**TASK REQUIREMENTS:**
Could you reproduce every entry as it stands, leaving the pictures behind?

**DATASET CONTENT:**

"""

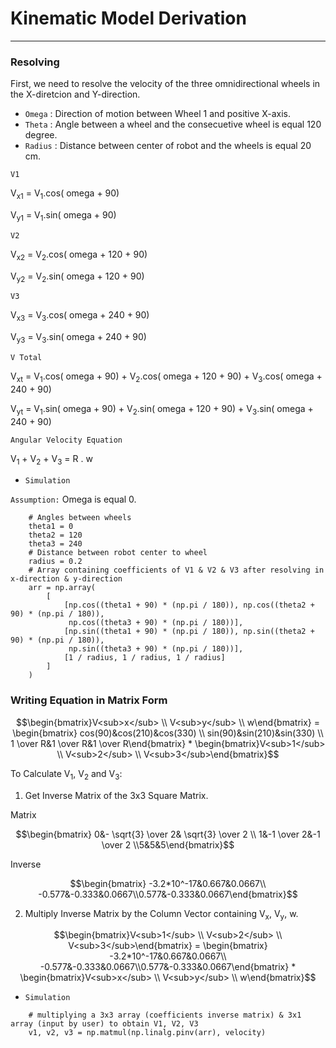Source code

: # Kinematic Model Derivation
---
### Resolving
First, we need to resolve the velocity of the three omnidirectional wheels in the X-diretcion and Y-direction.

- `Omega` : Direction of motion between Wheel 1 and positive X-axis.
- `Theta` : Angle between a wheel and the consecuetive wheel is equal 120 degree.
- `Radius` : Distance between center of robot and the wheels is equal 20 cm.

`V1`

V<sub>x1</sub> = V<sub>1</sub>.cos( omega + 90)

V<sub>y1</sub> = V<sub>1</sub>.sin( omega + 90)

`V2`

V<sub>x2</sub> = V<sub>2</sub>.cos( omega + 120 + 90)

V<sub>y2</sub> = V<sub>2</sub>.sin( omega + 120 + 90)

`V3`

V<sub>x3</sub> = V<sub>3</sub>.cos( omega + 240 + 90)

V<sub>y3</sub> = V<sub>3</sub>.sin( omega + 240 + 90)

`V Total`

V<sub>xt</sub> = V<sub>1</sub>.cos( omega + 90) + V<sub>2</sub>.cos( omega + 120 + 90) + V<sub>3</sub>.cos( omega + 240 + 90)

V<sub>yt</sub> = V<sub>1</sub>.sin( omega + 90) + V<sub>2</sub>.sin( omega + 120 + 90) + V<sub>3</sub>.sin( omega + 240 + 90)

`Angular Velocity Equation`

V<sub>1</sub> + V<sub>2</sub> + V<sub>3</sub> = R . w

- `Simulation`

`Assumption:` Omega is equal 0.
```
    # Angles between wheels
    theta1 = 0
    theta2 = 120
    theta3 = 240
    # Distance between robot center to wheel
    radius = 0.2
    # Array containing coefficients of V1 & V2 & V3 after resolving in x-direction & y-direction
    arr = np.array(
        [
            [np.cos((theta1 + 90) * (np.pi / 180)), np.cos((theta2 + 90) * (np.pi / 180)),
             np.cos((theta3 + 90) * (np.pi / 180))],
            [np.sin((theta1 + 90) * (np.pi / 180)), np.sin((theta2 + 90) * (np.pi / 180)),
             np.sin((theta3 + 90) * (np.pi / 180))],
            [1 / radius, 1 / radius, 1 / radius]
        ]
    )
```
### Writing Equation in Matrix Form
```math
\begin{bmatrix}V<sub>x</sub> \\ V<sub>y</sub> \\ w\end{bmatrix}
=
\begin{bmatrix} cos(90)&cos(210)&cos(330) \\ sin(90)&sin(210)&sin(330) \\ 1 \over R&1 \over R&1 \over R\end{bmatrix}
*
\begin{bmatrix}V<sub>1</sub> \\ V<sub>2</sub> \\ V<sub>3</sub>\end{bmatrix}
```
To Calculate V<sub>1</sub>, V<sub>2</sub> and V<sub>3</sub>:
1. Get Inverse Matrix of the 3x3 Square Matrix.

Matrix
```math
\begin{bmatrix} 0&- \sqrt{3} \over 2& \sqrt{3} \over 2 \\ 1&-1 \over 2&-1 \over 2 \\5&5&5\end{bmatrix}
```
Inverse
```math
\begin{bmatrix} -3.2*10^-17&0.667&0.0667\\ -0.577&-0.333&0.0667\\0.577&-0.333&0.0667\end{bmatrix}
```
2. Multiply Inverse Matrix by the Column Vector containing V<sub>x</sub>, V<sub>y</sub>, w.
```math
\begin{bmatrix}V<sub>1</sub> \\ V<sub>2</sub> \\ V<sub>3</sub>\end{bmatrix}
=
\begin{bmatrix} -3.2*10^-17&0.667&0.0667\\ -0.577&-0.333&0.0667\\0.577&-0.333&0.0667\end{bmatrix}
*
\begin{bmatrix}V<sub>x</sub> \\ V<sub>y</sub> \\ w\end{bmatrix}
```
- `Simulation`
```
    # multiplying a 3x3 array (coefficients inverse matrix) & 3x1 array (input by user) to obtain V1, V2, V3
    v1, v2, v3 = np.matmul(np.linalg.pinv(arr), velocity)
```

"""

**ANSWER SECTION:**
Source code

: # Kinematic Model Derivation
---
### Resolving
First, we need to resolve the velocity of the three omnidirectional wheels in the X-diretcion and Y-direction.

- `Omega` : Direction of motion between Wheel 1 and positive X-axis.
- `Theta` : Angle between a wheel and the consecuetive wheel is equal 120 degree.
- `Radius` : Distance between center of robot and the wheels is equal 20 cm.

`V1`

V<sub>x1</sub> = V<sub>1</sub>.cos( omega + 90)

V<sub>y1</sub> = V<sub>1</sub>.sin( omega + 90)

`V2`

V<sub>x2</sub> = V<sub>2</sub>.cos( omega + 120 + 90)

V<sub>y2</sub> = V<sub>2</sub>.sin( omega + 120 + 90)

`V3`

V<sub>x3</sub> = V<sub>3</sub>.cos( omega + 240 + 90)

V<sub>y3</sub> = V<sub>3</sub>.sin( omega + 240 + 90)

`V Total`

V<sub>xt</sub> = V<sub>1</sub>.cos( omega + 90) + V<sub>2</sub>.cos( omega + 120 + 90) + V<sub>3</sub>.cos( omega + 240 + 90)

V<sub>yt</sub> = V<sub>1</sub>.sin( omega + 90) + V<sub>2</sub>.sin( omega + 120 + 90) + V<sub>3</sub>.sin( omega + 240 + 90)

`Angular Velocity Equation`

V<sub>1</sub> + V<sub>2</sub> + V<sub>3</sub> = R . w

- `Simulation`

`Assumption:` Omega is equal 0.
```
    # Angles between wheels
    theta1 = 0
    theta2 = 120
    theta3 = 240
    # Distance between robot center to wheel
    radius = 0.2
    # Array containing coefficients of V1 & V2 & V3 after resolving in x-direction & y-direction
    arr = np.array(
        [
            [np.cos((theta1 + 90) * (np.pi / 180)), np.cos((theta2 + 90) * (np.pi / 180)),
             np.cos((theta3 + 90) * (np.pi / 180))],
            [np.sin((theta1 + 90) * (np.pi / 180)), np.sin((theta2 + 90) * (np.pi / 180)),
             np.sin((theta3 + 90) * (np.pi / 180))],
            [1 / radius, 1 / radius, 1 / radius]
        ]
    )
```
### Writing Equation in Matrix Form
```math
\begin{bmatrix}V<sub>x</sub> \\ V<sub>y</sub> \\ w\end{bmatrix}
=
\begin{bmatrix} cos(90)&cos(210)&cos(330) \\ sin(90)&sin(210)&sin(330) \\ 1 \over R&1 \over R&1 \over R\end{bmatrix}
*
\begin{bmatrix}V<sub>1</sub> \\ V<sub>2</sub> \\ V<sub>3</sub>\end{bmatrix}
```
To Calculate V<sub>1</sub>, V<sub>2</sub> and V<sub>3</sub>:
1. Get Inverse Matrix of the 3x3 Square Matrix.

Matrix
```math
\begin{bmatrix} 0&- \sqrt{3} \over 2& \sqrt{3} \over 2 \\ 1&-1 \over 2&-1 \over 2 \\5&5&5\end{bmatrix}
```
Inverse
```math
\begin{bmatrix} -3.2*10^-17&0.667&0.0667\\ -0.577&-0.333&0.0667\\0.577&-0.333&0.0667\end{bmatrix}
```
2. Multiply Inverse Matrix by the Column Vector containing V<sub>x</sub>, V<sub>y</sub>, w.
```math
\begin{bmatrix}V<sub>1</sub> \\ V<sub>2</sub> \\ V<sub>3</sub>\end{bmatrix}
=
\begin{bmatrix} -3.2*10^-17&0.667&0.0667\\ -0.577&-0.333&0.0667\\0.577&-0.333&0.0667\end{bmatrix}
*
\begin{bmatrix}V<sub>x</sub> \\ V<sub>y</sub> \\ w\end{bmatrix}
```
- `Simulation`
```
    # multiplying a 3x3 array (coefficients inverse matrix) & 3x1 array (input by user) to obtain V1, V2, V3
    v1, v2, v3 = np.matmul(np.linalg.pinv(arr), velocity)
```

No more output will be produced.